When you created your net short position on an option, you would have sold to open, which creates your net short position. That is when the option was created — when you sold to open. After a period of time, you then buy back the option that was created. Remember, unlike shares that you borrow and cover, in buying back an option you shorted, you take both sides of the contract. So now, you are both the writer and beneficiary of the option; you represent both parties. Effectively, you and yourself cancel each other out, and the option disappears. This is why you buy to close. You are buying the option contract back, and now you represent both parties in the contract. This allows the option to effectively evaporate into thin air, and your position is now closed.

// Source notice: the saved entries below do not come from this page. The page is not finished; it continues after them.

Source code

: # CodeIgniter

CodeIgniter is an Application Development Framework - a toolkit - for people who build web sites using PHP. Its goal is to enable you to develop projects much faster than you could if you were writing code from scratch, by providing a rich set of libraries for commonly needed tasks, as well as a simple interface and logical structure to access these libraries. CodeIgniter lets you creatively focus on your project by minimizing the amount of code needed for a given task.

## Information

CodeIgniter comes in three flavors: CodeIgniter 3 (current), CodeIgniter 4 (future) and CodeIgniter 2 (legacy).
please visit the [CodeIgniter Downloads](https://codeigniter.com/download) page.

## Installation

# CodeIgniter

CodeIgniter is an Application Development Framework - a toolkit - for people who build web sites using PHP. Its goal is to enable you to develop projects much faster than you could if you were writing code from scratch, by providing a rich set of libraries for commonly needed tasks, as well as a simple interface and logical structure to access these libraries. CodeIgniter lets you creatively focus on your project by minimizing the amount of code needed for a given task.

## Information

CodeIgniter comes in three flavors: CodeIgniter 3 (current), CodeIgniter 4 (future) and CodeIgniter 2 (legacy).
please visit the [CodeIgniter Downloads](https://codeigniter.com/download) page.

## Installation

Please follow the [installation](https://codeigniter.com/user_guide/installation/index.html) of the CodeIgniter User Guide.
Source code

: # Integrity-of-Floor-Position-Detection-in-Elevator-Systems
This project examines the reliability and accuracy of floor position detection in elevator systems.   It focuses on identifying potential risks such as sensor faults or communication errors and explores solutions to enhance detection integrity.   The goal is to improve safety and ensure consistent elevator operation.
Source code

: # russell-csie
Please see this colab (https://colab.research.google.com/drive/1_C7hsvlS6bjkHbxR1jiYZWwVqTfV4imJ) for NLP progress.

How do I make money on a buy to close?

You make money on a buy to close through the option premium that was charged when the contract was written. That is, as long as the option premium is higher than the agreement regarding the obligations under the contract.

We can break this down again, using the example of the WOW call option. But in this scenario, you shorted the value of the WOW call option rather than just simply opening a WOW call option.

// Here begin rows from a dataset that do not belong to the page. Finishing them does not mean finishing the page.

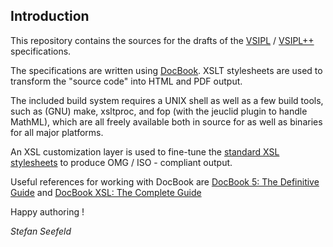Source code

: Introduction
------------

This repository contains the sources for the drafts of the
[VSIPL](http://www.omg.org/spec/VSIPL/) / [VSIPL++](http://www.omg.org/spec/VSIPL++/)
specifications.

The specifications are written using [DocBook](http://www.docbook.org). XSLT stylesheets are used to transform the "source code" into HTML and PDF output.

The included build system requires a UNIX shell as well as a few build tools, such as (GNU) make, xsltproc, and fop (with the jeuclid plugin to handle MathML), which are all freely available both in source for as well as binaries for all major platforms.

An XSL customization layer is used to fine-tune the [standard XSL stylesheets](http://wiki.docbook.org/DocBookXslStylesheets) to produce OMG / ISO - compliant output.

Useful references for working with DocBook are [DocBook 5: The Definitive Guide](http://docbook.org/tdg5/en/html/docbook.html) and [DocBook XSL: The Complete Guide](http://www.sagehill.net/docbookxsl/)

Happy authoring !

_Stefan Seefeld_
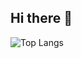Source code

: ## Hi there 👋

![Top Langs](https://github-readme-stats.vercel.app/api/top-langs/?username=humzah-malik&layout=compact&theme=tokyonight&langs_count=8&exclude_repo=Checkers&count_private=true)


<!--
**humzah-malik/humzah-malik** is a ✨ _special_ ✨ repository because its `README.md` (this file) appears on your GitHub profile.

Here are some ideas to get you started:

- 🔭 I’m currently working on ...
- 🌱 I’m currently learning ...
- 👯 I’m looking to collaborate on ...
- 🤔 I’m looking for help with ...
- 💬 Ask me about ...
- 📫 How to reach me: ...
- 😄 Pronouns: ...
- ⚡ Fun fact: ...
-->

WOW original list price: $20

New list price: $20.25

WOW option strike price: $20

Original option premium = $2

New WOW option premium = $0.50

Original premium ($2 net credit) – new option premium ($.50 net debit ) = $1.50 profit per share

The premium on the WOW option is now significantly lesser than the obligations to honor the strike price. This is where the money is made. The option premium will have declined significantly in value. This is for two reasons. One is that the current list price of the underlying asset is way under the agreed-upon strike price, leading the option to decline in value. The second is because of time decay, as mentioned above, leading to the option to decrease in value over time naturally. When you create the net short position by creating the options contract, you receive the option premium or net credit upfront. You then buy back the option for a significantly lower options premium than you received when you created it.

You pocket this difference. If, for instance, the value of the option premium is $.50 when you buy it back, you would have made ($2 net credit – $.50) = $1.50 per share profit on net credit – net debit.

More investment options

Learn more about ways to invest your money and advisors that can point you in the right direction with our Investment Guide. You can also read reviews of advisors before you jump in.

FAQ

What is a buy to close example?

You bought a call option for WOW stock listed at $20, with a strike price of $40 and a premium of $2. The stock only increases to $20.25 and the option is only worth $.50. You buy it back and then pocket the difference between the original option price (option premium) and the new value.

When should you sell to close an option?

When you want to close an existing long position on an option.

Do you buy or sell to open a put?

Opening a long put position requires you to “buy to open” the put. In other words, you would have to buy the put. For example, let’s say you want to set a protective put. You are banking on prices moving higher, but you buy a put as a form of insurance in case the stocks fall. If the market falls, the put will increase in value and offset your losses.

What happens when you buy to open a put option?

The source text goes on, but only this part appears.